Using s3cmd to make interactaction with Amazon S3 easier, including simple backups

We use Amazon Web Services quite a bit here.  We not only use it to host most of our clients’ applications, but also for backups.  We like to use S3 to store our backups as it is reliable, secure and very cheap.  S3 stands for Amazon’s Simple Storage Service, it is more or less a limitless place to store data.  You can mount S3 as a network hard drive but it’s main use is to store objects, or data, that you can retrieve at a low cost.  It has 99.999999999% durability, so you most likely won’t lose anything, but even if you do, we use produce multiple backups for every object.

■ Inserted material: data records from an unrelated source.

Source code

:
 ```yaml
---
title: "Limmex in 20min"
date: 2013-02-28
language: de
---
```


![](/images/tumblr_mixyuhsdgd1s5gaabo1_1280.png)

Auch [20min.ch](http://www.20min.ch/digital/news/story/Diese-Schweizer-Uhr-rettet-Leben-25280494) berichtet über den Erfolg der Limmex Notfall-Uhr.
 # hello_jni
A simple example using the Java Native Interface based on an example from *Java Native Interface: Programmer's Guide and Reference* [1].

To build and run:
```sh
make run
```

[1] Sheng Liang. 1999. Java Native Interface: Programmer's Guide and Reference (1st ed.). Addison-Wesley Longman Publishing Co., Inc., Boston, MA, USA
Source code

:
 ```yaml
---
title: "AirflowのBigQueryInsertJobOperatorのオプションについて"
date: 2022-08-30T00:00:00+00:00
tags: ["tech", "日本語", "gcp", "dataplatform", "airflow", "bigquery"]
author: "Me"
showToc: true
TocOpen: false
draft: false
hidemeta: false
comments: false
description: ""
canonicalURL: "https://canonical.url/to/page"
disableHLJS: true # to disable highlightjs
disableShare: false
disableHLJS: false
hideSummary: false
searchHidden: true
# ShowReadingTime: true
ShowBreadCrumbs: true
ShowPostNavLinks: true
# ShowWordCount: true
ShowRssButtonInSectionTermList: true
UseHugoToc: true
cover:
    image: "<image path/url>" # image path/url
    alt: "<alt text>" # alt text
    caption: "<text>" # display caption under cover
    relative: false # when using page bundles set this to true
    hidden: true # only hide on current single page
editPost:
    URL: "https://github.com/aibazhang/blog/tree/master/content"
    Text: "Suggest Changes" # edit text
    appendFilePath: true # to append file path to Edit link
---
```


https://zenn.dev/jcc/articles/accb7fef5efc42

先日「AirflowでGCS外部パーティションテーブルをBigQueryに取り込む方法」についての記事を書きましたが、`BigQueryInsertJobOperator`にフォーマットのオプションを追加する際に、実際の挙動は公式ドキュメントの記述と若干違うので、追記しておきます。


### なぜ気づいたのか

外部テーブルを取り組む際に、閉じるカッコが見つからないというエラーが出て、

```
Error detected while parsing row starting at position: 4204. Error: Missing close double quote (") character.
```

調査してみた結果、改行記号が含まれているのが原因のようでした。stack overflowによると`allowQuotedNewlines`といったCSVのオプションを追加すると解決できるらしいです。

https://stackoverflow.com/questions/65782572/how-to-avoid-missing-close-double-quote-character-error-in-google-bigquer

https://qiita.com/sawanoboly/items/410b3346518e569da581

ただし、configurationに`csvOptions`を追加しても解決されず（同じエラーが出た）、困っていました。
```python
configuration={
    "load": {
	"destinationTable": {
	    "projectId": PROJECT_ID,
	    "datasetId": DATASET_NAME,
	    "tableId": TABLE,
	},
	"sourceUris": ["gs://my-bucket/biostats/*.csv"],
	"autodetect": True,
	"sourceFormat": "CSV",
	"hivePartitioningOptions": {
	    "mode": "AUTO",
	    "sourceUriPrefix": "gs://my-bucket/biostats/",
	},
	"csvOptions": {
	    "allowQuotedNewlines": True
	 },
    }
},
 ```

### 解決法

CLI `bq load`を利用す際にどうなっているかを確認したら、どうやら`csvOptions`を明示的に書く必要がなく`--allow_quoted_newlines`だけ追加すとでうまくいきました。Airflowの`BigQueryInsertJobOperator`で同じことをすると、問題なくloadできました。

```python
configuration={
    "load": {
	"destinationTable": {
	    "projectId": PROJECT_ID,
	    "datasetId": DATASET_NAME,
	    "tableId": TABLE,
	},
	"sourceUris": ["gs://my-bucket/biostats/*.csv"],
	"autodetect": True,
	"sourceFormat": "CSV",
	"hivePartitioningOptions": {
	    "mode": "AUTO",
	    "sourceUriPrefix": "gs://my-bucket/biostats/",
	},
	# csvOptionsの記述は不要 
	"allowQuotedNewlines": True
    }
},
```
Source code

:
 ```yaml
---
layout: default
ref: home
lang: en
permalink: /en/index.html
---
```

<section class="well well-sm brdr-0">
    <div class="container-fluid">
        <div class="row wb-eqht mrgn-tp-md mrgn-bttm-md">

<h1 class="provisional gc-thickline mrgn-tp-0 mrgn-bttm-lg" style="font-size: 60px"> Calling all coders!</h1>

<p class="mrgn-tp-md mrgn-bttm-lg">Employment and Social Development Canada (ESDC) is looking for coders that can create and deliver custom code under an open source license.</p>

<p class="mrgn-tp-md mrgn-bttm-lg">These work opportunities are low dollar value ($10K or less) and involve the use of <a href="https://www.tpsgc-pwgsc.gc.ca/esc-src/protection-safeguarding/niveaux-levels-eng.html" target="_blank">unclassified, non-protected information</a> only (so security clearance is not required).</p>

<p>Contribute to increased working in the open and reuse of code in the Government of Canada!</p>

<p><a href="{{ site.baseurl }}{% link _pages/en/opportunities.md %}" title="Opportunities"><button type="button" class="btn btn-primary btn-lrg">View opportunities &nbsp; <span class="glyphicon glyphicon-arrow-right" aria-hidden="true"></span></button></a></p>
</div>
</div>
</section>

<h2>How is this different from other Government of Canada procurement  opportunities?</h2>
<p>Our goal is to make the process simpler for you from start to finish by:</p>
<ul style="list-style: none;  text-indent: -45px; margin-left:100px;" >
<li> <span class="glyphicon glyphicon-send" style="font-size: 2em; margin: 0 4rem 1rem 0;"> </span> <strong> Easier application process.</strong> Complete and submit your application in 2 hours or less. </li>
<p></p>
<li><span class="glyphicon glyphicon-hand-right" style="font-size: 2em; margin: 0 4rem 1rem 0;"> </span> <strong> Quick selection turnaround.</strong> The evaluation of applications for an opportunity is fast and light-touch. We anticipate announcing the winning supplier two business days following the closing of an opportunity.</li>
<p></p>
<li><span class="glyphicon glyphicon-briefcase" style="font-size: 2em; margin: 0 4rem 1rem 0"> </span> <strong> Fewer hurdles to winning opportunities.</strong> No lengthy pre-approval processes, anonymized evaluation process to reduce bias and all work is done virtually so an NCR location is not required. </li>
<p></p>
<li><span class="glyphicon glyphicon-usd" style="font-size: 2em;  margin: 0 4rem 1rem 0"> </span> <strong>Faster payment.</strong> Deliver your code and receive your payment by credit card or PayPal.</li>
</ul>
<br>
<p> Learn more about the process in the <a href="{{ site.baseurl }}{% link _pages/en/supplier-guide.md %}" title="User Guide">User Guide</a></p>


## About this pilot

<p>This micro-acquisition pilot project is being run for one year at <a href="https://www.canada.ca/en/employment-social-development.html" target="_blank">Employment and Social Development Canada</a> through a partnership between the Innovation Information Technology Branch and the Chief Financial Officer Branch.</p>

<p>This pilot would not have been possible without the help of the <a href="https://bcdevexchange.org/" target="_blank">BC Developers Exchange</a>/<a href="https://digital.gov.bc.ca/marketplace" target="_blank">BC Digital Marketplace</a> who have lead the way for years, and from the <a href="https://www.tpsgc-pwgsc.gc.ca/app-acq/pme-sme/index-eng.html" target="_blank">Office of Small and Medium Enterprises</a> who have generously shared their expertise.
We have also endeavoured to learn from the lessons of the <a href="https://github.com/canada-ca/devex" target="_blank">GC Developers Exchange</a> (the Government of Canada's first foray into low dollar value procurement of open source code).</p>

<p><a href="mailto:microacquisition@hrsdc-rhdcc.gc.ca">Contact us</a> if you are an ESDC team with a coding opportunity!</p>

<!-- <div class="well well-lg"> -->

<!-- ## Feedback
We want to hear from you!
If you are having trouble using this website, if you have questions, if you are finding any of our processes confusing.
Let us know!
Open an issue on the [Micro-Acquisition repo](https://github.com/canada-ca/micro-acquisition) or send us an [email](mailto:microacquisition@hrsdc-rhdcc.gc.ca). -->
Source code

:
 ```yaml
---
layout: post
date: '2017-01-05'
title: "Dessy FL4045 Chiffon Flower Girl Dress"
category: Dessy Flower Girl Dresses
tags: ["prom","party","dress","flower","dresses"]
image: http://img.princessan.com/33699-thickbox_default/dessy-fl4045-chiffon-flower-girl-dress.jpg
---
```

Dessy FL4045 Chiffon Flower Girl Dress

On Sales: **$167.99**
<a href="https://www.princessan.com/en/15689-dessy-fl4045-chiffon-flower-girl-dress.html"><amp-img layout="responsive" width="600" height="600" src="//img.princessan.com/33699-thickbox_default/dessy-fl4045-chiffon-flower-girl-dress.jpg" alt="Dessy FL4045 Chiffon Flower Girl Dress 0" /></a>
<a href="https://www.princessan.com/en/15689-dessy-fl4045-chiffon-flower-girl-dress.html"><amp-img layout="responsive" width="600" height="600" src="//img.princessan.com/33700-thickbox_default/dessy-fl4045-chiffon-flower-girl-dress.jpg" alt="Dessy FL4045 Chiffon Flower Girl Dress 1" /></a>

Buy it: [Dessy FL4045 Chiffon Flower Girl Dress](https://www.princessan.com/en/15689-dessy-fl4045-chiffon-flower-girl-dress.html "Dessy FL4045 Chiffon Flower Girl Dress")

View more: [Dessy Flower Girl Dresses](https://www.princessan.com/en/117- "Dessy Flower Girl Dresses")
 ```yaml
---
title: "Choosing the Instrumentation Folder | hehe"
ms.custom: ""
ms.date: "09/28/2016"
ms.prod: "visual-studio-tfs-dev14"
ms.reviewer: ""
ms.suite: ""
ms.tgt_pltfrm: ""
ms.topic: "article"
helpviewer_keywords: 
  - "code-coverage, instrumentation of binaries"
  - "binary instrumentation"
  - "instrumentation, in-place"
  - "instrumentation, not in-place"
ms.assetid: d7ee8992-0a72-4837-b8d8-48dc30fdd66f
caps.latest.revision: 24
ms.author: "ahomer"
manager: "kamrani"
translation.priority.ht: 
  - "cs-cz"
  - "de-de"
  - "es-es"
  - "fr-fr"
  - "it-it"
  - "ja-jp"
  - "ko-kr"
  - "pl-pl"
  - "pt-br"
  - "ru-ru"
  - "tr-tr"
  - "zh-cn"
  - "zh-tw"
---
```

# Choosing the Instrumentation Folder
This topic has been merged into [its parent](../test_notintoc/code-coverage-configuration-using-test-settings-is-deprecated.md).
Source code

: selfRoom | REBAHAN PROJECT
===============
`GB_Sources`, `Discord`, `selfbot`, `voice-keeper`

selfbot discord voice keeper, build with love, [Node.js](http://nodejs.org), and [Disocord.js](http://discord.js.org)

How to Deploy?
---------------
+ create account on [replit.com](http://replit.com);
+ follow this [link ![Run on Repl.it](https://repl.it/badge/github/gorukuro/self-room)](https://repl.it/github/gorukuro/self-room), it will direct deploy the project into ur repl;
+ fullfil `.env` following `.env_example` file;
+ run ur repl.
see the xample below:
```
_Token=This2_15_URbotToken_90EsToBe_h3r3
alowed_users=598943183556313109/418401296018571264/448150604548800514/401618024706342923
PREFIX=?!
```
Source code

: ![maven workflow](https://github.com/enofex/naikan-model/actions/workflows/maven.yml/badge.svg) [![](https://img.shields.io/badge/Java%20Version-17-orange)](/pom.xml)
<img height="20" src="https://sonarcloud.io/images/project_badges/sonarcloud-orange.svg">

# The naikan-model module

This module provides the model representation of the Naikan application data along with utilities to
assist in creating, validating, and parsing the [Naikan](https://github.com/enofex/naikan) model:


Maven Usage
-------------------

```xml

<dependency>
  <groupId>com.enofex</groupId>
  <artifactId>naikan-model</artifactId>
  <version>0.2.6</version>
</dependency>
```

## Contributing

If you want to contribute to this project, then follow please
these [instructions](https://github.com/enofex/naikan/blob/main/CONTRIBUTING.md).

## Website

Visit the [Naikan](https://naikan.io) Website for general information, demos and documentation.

One thing we’ve noticed is that some people have issues interacting with S3, so here are a few things to help you out.  First, if you are just looking to browse your S3 you can do so via your AWS Console or I like to use S3Fox.  However, when you are looking to write some scripts or access it from the command line it can be difficult if you don’t use some pre-built tools.  The best one we’ve found is s3cmd.

s3cmd allows you to list, update, create, delete objects and buckets in your S3.  It’s really easy to install.  Depending on your distribution of linux you can most likely get it from your package manager.  Once you’ve done that you can configure it easily via ‘s3cmd –configure’.  You’ll just need access credentials from your AWS account.   Once you’ve set it up lets go through some useful commands.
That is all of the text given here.